• [DIRECTIONS FOR THIS TASK] Filter the entries for the word "imgur". Copy each line that has it.
·····
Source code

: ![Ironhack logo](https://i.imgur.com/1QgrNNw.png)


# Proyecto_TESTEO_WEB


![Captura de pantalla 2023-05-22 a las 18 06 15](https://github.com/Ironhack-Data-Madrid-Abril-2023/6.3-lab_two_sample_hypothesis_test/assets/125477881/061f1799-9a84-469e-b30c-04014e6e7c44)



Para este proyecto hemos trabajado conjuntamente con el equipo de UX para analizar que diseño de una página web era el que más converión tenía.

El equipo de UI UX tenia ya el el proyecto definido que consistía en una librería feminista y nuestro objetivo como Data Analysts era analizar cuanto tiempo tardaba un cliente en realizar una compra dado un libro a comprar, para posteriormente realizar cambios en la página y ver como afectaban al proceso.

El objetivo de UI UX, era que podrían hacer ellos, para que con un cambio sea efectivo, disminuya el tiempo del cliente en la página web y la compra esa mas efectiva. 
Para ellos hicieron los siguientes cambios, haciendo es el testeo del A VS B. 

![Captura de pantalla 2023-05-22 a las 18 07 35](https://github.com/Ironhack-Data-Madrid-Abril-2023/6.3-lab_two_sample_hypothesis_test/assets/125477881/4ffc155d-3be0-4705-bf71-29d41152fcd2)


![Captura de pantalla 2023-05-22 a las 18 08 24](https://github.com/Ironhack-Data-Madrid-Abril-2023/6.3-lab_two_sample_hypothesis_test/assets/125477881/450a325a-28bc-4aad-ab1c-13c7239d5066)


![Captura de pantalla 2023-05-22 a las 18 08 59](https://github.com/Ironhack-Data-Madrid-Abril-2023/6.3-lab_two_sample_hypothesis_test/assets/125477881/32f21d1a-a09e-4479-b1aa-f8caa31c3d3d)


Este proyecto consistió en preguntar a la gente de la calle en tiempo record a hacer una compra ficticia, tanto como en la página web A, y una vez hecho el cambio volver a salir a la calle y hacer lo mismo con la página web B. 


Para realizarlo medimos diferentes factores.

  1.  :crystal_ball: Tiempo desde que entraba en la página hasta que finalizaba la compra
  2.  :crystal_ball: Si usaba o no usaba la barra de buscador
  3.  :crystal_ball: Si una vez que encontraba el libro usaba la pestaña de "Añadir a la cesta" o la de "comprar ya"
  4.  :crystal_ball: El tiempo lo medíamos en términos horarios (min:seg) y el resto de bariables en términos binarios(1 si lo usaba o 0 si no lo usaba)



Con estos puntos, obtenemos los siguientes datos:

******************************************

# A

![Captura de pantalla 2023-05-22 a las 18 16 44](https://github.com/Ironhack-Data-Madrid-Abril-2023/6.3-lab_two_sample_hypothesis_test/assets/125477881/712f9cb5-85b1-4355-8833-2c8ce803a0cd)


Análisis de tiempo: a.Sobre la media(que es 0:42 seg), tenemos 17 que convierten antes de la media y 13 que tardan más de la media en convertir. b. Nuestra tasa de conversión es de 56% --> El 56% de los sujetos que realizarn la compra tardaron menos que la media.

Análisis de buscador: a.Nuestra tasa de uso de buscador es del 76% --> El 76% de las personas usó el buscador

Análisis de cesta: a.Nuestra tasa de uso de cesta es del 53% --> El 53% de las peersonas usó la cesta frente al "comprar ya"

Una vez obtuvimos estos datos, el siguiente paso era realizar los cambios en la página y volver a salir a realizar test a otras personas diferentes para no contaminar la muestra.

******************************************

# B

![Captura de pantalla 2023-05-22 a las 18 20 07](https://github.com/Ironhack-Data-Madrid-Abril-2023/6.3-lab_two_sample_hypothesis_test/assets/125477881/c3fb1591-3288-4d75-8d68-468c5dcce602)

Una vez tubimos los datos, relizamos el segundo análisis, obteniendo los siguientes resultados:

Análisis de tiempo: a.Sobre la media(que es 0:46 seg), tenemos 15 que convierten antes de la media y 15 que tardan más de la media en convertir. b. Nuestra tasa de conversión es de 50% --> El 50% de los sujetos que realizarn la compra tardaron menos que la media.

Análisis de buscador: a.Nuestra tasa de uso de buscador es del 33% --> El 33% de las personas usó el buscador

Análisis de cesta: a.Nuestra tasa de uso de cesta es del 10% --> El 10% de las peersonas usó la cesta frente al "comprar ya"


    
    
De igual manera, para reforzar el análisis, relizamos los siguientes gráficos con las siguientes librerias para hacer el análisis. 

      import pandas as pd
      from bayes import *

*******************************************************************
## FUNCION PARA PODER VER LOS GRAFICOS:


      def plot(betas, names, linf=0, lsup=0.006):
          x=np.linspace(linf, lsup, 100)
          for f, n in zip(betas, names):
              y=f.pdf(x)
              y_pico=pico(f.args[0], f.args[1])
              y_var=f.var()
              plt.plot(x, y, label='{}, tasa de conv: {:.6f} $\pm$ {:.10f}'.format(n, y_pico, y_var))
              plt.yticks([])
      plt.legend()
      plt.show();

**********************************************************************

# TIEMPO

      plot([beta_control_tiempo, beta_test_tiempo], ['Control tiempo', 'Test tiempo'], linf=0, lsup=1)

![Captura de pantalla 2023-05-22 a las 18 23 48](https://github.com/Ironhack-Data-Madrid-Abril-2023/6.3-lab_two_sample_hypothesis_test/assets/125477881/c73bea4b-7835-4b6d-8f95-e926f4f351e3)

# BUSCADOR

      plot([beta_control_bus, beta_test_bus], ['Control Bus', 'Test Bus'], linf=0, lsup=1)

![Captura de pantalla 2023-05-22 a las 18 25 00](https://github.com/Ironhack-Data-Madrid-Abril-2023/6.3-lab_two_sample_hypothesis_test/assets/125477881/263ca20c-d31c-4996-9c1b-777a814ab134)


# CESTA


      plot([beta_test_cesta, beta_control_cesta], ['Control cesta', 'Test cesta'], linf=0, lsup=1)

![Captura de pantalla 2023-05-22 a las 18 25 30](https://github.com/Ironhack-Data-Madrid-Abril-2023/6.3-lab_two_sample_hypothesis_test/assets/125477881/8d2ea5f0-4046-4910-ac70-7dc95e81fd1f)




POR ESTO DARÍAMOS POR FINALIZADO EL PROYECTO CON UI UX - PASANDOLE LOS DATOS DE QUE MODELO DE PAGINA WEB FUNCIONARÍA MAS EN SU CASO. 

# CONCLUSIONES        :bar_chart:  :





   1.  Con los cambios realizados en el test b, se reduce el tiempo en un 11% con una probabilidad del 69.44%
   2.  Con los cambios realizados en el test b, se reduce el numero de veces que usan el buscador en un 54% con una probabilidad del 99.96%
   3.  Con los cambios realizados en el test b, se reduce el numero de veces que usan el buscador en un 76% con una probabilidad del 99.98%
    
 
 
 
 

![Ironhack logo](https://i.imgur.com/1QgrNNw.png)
·····
• [YOUR SOLUTION]
: ![Ironhack logo](https://i.imgur.com/1QgrNNw.png)
![Ironhack logo](https://i.imgur.com/1QgrNNw.png)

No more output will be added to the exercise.